▶ **ACTIVITY**: In the listing that follows, the lines starting at the one containing "LLM: OpenAI GPT-4o" and ending at the one containing "# Kick off the crew's work" are to be returned exactly, both boundary lines included, and no others.

▶ **DATASET CONTENT**:
┌──

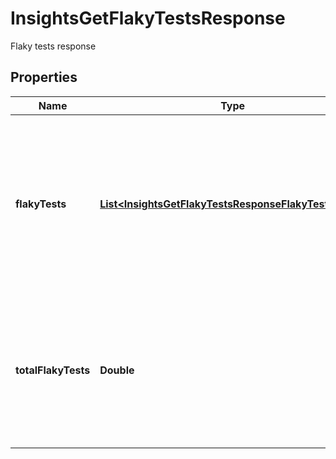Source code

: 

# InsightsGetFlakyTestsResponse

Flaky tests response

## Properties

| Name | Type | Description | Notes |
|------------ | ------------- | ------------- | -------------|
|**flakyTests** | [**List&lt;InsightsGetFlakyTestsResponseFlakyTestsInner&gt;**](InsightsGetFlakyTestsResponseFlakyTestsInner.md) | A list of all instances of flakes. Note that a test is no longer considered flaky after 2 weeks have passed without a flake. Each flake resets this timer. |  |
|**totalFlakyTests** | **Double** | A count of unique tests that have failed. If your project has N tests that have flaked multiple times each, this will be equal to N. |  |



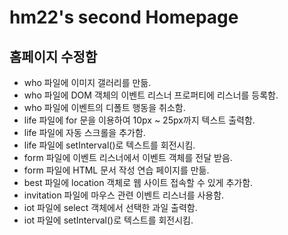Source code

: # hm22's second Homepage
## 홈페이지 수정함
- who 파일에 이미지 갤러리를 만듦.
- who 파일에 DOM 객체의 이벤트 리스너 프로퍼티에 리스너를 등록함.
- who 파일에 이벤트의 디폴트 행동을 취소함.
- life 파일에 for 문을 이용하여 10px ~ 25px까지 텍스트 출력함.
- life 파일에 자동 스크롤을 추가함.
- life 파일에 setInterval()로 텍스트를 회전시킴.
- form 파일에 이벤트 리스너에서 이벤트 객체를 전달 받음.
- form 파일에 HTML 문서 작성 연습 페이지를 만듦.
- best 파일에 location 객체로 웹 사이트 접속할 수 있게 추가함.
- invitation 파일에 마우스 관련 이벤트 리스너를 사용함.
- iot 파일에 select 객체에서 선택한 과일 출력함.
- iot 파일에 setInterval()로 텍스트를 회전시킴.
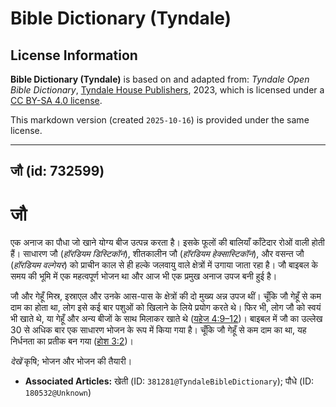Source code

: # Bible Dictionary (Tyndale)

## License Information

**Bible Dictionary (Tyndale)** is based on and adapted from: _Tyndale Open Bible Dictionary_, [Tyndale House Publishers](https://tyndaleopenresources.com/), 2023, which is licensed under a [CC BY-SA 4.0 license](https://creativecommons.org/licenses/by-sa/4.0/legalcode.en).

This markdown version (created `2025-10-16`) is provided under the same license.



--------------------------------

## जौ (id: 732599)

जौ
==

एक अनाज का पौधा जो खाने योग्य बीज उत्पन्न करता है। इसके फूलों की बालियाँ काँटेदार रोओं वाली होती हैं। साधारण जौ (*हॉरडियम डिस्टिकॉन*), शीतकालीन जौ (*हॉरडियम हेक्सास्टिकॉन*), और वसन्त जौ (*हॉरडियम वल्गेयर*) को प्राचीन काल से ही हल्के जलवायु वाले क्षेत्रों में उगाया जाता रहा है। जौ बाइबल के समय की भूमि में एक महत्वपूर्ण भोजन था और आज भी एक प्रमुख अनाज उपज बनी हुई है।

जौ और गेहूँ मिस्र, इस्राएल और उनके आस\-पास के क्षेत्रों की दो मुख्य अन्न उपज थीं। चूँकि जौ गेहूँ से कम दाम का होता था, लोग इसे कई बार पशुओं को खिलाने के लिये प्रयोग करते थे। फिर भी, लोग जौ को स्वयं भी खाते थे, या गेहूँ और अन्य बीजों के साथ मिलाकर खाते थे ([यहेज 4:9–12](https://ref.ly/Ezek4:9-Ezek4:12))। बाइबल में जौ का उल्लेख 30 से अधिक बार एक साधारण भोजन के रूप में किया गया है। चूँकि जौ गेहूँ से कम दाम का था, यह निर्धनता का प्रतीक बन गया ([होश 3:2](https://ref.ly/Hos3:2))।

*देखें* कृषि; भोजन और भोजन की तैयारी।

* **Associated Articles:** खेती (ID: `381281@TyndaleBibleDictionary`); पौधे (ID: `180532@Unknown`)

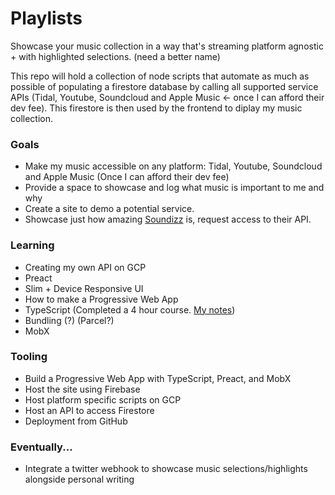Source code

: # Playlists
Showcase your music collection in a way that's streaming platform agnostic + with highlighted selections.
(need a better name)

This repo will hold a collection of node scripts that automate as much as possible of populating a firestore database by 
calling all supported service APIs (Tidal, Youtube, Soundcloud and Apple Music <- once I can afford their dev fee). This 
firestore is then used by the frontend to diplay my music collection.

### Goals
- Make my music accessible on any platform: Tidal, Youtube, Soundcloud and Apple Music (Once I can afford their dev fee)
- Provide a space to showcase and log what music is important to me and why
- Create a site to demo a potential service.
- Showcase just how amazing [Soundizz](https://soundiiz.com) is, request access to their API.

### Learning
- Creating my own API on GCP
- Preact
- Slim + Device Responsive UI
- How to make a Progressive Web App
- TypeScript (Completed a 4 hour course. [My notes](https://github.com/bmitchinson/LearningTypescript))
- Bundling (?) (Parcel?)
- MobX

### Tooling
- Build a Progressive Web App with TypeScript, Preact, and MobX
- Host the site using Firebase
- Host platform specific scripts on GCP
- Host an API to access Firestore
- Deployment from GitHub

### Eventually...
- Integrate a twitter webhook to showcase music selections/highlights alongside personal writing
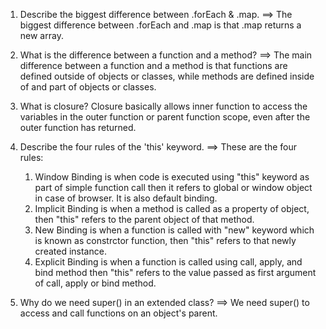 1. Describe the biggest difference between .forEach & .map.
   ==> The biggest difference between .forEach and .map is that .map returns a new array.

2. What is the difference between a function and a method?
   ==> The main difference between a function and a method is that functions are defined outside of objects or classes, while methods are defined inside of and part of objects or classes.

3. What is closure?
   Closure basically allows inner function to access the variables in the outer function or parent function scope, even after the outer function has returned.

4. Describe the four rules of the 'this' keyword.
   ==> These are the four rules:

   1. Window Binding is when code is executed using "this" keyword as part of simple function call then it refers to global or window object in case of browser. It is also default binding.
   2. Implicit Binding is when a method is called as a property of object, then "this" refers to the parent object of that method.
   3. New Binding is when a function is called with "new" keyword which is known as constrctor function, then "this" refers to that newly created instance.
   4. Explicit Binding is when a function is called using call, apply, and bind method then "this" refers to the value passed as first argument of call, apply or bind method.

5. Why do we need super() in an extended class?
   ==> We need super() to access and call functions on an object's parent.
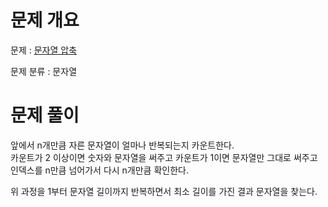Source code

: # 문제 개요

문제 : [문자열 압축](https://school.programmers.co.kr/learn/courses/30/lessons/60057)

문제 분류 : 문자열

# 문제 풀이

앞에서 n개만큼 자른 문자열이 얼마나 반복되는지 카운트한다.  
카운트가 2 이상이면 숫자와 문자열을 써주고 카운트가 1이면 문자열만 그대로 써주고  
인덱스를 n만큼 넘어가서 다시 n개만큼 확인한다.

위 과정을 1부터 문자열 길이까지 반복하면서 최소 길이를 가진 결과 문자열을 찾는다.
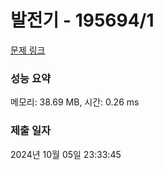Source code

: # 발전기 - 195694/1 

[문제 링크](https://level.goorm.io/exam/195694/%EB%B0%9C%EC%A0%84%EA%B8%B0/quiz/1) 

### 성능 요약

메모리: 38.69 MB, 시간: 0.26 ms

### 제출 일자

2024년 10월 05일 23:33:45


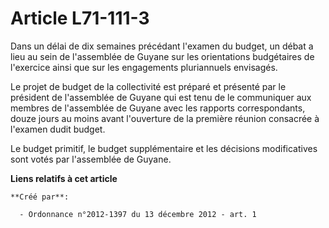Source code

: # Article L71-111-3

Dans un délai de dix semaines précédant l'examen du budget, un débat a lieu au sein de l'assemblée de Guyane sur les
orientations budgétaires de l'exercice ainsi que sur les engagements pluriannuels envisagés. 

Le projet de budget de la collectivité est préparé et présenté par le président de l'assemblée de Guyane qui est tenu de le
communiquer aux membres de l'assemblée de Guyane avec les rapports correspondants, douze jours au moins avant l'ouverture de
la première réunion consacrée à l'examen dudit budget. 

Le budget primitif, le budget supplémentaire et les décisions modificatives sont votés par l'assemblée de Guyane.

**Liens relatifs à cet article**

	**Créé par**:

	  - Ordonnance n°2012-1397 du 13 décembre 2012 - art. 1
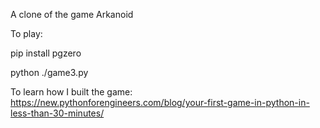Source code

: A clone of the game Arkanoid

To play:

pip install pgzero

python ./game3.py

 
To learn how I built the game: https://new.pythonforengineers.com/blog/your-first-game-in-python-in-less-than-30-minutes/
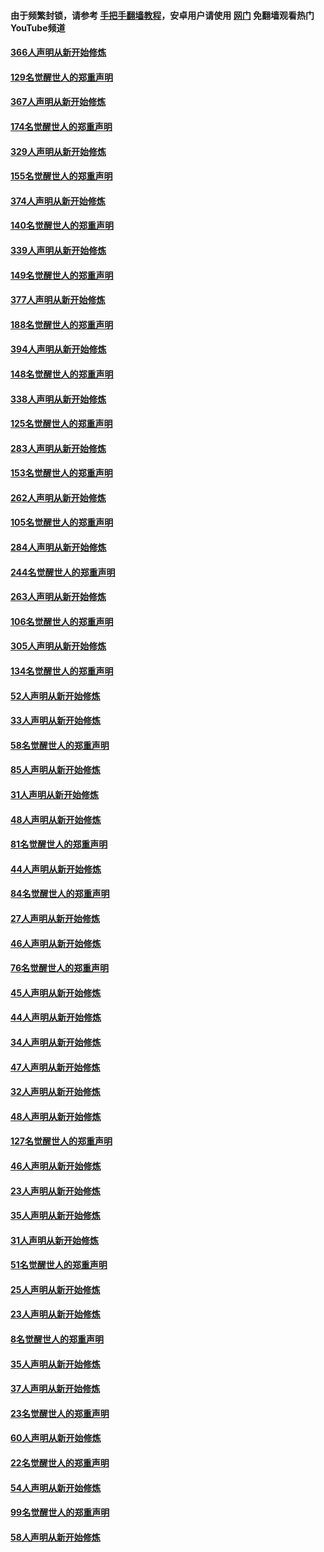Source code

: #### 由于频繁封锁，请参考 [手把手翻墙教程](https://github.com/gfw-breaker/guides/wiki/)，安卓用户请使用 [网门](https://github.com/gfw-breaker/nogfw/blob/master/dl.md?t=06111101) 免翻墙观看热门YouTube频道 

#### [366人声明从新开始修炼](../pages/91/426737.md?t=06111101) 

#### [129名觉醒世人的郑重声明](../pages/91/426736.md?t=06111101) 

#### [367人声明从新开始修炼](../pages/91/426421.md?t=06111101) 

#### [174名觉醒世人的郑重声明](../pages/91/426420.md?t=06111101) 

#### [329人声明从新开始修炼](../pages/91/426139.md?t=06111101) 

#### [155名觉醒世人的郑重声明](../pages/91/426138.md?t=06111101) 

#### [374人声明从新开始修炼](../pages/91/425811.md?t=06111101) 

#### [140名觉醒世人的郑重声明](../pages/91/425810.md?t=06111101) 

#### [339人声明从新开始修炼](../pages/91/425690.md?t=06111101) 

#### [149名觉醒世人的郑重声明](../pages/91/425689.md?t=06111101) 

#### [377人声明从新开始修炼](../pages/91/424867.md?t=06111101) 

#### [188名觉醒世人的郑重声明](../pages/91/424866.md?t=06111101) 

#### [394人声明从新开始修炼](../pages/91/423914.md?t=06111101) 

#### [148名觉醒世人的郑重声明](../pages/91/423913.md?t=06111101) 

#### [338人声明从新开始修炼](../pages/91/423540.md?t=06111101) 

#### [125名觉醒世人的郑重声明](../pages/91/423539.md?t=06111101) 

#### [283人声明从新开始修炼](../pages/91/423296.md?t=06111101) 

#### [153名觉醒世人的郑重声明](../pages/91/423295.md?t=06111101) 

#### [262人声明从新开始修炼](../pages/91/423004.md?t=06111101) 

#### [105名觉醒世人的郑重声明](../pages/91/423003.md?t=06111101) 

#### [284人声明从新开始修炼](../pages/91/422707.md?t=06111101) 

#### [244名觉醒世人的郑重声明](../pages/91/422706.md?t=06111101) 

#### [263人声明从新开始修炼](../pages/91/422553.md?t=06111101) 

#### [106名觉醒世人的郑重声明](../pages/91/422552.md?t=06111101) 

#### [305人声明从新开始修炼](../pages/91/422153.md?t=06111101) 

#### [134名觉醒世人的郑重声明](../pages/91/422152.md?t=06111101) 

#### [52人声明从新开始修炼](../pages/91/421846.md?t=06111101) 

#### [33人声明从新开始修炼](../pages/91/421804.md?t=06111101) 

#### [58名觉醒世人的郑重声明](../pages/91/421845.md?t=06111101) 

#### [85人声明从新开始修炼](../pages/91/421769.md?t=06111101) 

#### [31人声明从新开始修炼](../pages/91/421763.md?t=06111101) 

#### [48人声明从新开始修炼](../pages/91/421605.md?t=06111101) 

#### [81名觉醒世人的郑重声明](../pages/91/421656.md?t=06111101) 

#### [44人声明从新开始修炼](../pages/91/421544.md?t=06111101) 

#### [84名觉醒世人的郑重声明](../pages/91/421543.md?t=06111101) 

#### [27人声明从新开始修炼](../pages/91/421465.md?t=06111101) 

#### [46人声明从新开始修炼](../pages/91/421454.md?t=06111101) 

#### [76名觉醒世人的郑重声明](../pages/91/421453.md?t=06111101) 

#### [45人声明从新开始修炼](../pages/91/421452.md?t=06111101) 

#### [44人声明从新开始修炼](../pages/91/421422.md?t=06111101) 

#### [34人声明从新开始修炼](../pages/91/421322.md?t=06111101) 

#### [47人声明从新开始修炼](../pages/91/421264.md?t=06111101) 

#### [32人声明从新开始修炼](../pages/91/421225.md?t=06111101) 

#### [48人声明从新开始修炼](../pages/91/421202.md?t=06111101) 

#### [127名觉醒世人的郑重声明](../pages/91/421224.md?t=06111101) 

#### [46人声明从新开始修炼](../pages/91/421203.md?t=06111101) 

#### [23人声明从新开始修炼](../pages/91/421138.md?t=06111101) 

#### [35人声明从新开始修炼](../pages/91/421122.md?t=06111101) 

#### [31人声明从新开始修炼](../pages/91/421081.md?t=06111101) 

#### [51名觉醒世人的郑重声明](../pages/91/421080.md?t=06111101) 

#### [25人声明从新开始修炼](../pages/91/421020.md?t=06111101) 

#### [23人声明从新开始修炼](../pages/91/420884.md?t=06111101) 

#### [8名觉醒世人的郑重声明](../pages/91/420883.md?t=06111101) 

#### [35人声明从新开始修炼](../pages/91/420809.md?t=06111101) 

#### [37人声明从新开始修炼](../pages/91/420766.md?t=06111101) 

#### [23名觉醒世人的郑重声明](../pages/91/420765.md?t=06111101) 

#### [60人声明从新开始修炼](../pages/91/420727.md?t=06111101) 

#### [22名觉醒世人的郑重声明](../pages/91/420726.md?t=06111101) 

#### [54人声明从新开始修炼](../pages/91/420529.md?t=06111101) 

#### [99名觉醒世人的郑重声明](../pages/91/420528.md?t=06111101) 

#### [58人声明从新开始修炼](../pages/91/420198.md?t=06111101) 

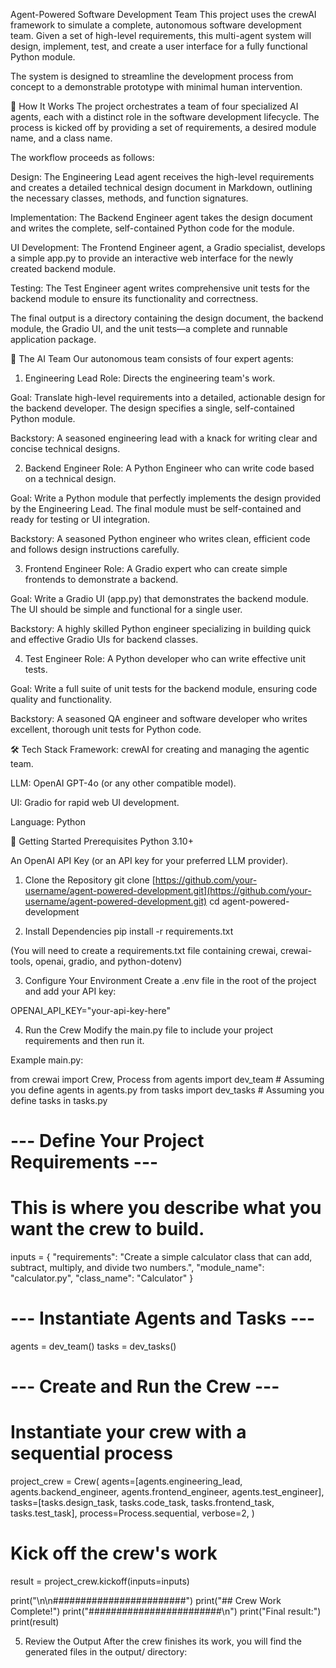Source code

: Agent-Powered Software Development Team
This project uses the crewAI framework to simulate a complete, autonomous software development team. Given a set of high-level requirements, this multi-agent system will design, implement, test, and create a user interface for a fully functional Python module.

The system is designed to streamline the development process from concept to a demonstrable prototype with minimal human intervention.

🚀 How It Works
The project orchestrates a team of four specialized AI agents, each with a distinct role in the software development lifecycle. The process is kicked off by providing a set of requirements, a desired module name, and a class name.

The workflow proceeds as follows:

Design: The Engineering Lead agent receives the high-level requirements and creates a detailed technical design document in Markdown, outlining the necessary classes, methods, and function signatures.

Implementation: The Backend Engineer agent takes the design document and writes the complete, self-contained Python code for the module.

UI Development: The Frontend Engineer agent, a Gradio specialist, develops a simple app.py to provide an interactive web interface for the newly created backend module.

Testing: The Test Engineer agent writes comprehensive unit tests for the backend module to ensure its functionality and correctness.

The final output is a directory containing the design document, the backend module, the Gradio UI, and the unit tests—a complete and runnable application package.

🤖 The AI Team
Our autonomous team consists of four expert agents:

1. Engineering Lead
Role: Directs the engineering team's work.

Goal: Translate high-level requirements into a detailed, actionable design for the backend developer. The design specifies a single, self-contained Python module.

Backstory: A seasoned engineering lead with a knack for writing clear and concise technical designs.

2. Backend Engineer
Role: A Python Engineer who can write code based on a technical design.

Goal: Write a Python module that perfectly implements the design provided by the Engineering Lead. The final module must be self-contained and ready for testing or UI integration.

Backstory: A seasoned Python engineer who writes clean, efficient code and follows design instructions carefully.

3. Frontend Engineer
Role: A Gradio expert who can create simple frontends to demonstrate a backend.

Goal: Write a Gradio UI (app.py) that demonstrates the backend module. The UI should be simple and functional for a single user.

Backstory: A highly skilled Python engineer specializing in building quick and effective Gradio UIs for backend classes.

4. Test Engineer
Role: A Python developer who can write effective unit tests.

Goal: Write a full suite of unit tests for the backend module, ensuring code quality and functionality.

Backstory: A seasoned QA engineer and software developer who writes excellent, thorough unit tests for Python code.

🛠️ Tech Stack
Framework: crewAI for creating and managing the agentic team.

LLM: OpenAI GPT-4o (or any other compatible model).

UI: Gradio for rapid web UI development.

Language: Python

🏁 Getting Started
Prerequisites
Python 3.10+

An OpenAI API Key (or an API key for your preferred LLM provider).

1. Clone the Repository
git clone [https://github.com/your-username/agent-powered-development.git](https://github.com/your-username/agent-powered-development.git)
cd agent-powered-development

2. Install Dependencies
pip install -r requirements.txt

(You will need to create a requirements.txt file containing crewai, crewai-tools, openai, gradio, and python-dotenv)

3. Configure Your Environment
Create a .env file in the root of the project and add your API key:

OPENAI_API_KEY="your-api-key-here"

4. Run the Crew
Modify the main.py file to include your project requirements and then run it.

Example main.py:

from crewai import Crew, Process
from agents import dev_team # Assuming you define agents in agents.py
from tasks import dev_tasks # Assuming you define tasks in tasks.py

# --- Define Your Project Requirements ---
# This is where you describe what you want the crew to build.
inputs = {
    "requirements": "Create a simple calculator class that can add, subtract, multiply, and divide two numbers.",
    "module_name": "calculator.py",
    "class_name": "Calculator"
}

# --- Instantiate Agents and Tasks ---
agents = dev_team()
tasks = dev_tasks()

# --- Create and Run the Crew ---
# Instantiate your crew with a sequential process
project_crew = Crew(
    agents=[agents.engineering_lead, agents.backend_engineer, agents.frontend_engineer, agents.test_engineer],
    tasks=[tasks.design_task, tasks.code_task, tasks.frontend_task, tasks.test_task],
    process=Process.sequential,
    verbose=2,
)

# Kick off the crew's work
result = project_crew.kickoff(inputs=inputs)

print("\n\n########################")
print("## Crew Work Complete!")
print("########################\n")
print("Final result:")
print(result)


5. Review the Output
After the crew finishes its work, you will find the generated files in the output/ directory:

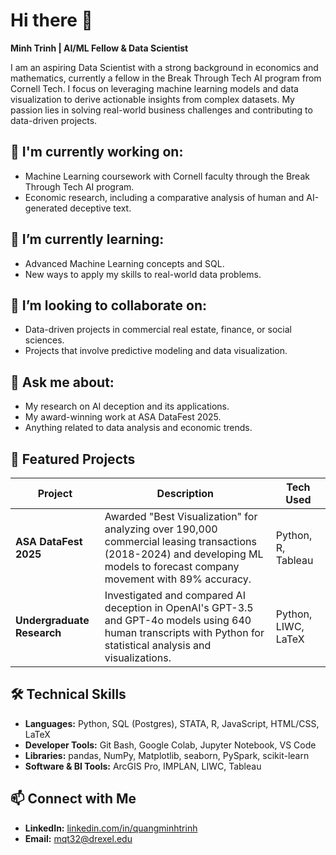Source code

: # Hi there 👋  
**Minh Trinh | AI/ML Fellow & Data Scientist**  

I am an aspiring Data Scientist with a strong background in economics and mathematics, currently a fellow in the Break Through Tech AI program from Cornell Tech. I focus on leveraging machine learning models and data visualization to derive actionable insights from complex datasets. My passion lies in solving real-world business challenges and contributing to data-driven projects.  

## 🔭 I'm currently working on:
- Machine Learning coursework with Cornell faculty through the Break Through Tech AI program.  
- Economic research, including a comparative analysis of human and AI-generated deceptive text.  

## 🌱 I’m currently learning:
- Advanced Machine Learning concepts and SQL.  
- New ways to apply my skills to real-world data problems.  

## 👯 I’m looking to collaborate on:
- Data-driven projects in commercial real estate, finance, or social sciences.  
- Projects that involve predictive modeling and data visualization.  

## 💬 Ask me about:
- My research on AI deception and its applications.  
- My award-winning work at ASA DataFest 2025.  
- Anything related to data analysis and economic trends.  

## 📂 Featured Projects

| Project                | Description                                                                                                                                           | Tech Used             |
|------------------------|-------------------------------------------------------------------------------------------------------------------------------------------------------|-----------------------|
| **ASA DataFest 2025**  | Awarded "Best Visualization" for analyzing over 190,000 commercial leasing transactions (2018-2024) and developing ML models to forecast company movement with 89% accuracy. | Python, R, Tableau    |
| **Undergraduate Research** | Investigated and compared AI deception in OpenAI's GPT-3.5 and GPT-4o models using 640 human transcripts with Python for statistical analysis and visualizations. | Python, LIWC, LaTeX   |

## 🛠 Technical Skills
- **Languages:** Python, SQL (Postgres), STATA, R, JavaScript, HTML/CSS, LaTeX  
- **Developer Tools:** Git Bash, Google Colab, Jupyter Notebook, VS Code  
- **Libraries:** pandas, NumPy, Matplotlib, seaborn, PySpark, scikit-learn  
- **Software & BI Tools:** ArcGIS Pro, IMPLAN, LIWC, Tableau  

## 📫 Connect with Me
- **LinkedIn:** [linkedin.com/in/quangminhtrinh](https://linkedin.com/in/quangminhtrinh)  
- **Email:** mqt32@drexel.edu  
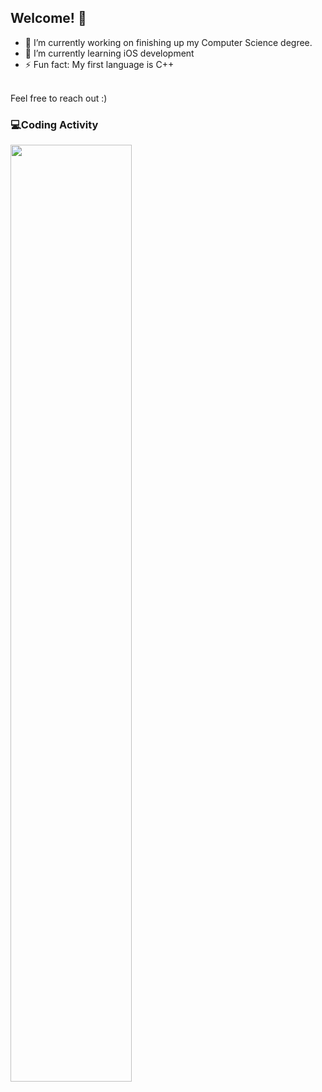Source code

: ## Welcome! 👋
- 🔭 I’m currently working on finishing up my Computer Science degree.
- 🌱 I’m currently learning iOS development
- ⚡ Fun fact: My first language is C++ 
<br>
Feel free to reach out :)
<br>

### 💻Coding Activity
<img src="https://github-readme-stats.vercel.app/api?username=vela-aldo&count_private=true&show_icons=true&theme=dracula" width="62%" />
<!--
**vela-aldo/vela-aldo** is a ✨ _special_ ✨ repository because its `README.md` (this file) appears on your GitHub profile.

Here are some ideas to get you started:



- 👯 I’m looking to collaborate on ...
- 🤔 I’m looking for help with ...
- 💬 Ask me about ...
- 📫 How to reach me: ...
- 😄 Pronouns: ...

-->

└──

▶ **EXERCISE ANSWER**:
LLM: OpenAI GPT-4o (or any other compatible model).

UI: Gradio for rapid web UI development.

Language: Python

🏁 Getting Started
Prerequisites
Python 3.10+

An OpenAI API Key (or an API key for your preferred LLM provider).

1. Clone the Repository
git clone [https://github.com/your-username/agent-powered-development.git](https://github.com/your-username/agent-powered-development.git)
cd agent-powered-development

2. Install Dependencies
pip install -r requirements.txt

(You will need to create a requirements.txt file containing crewai, crewai-tools, openai, gradio, and python-dotenv)

3. Configure Your Environment
Create a .env file in the root of the project and add your API key:

OPENAI_API_KEY="your-api-key-here"

4. Run the Crew
Modify the main.py file to include your project requirements and then run it.

Example main.py:

from crewai import Crew, Process
from agents import dev_team # Assuming you define agents in agents.py
from tasks import dev_tasks # Assuming you define tasks in tasks.py

# --- Define Your Project Requirements ---
# This is where you describe what you want the crew to build.
inputs = {
    "requirements": "Create a simple calculator class that can add, subtract, multiply, and divide two numbers.",
    "module_name": "calculator.py",
    "class_name": "Calculator"
}

# --- Instantiate Agents and Tasks ---
agents = dev_team()
tasks = dev_tasks()

# --- Create and Run the Crew ---
# Instantiate your crew with a sequential process
project_crew = Crew(
    agents=[agents.engineering_lead, agents.backend_engineer, agents.frontend_engineer, agents.test_engineer],
    tasks=[tasks.design_task, tasks.code_task, tasks.frontend_task, tasks.test_task],
    process=Process.sequential,
    verbose=2,
)

# Kick off the crew's work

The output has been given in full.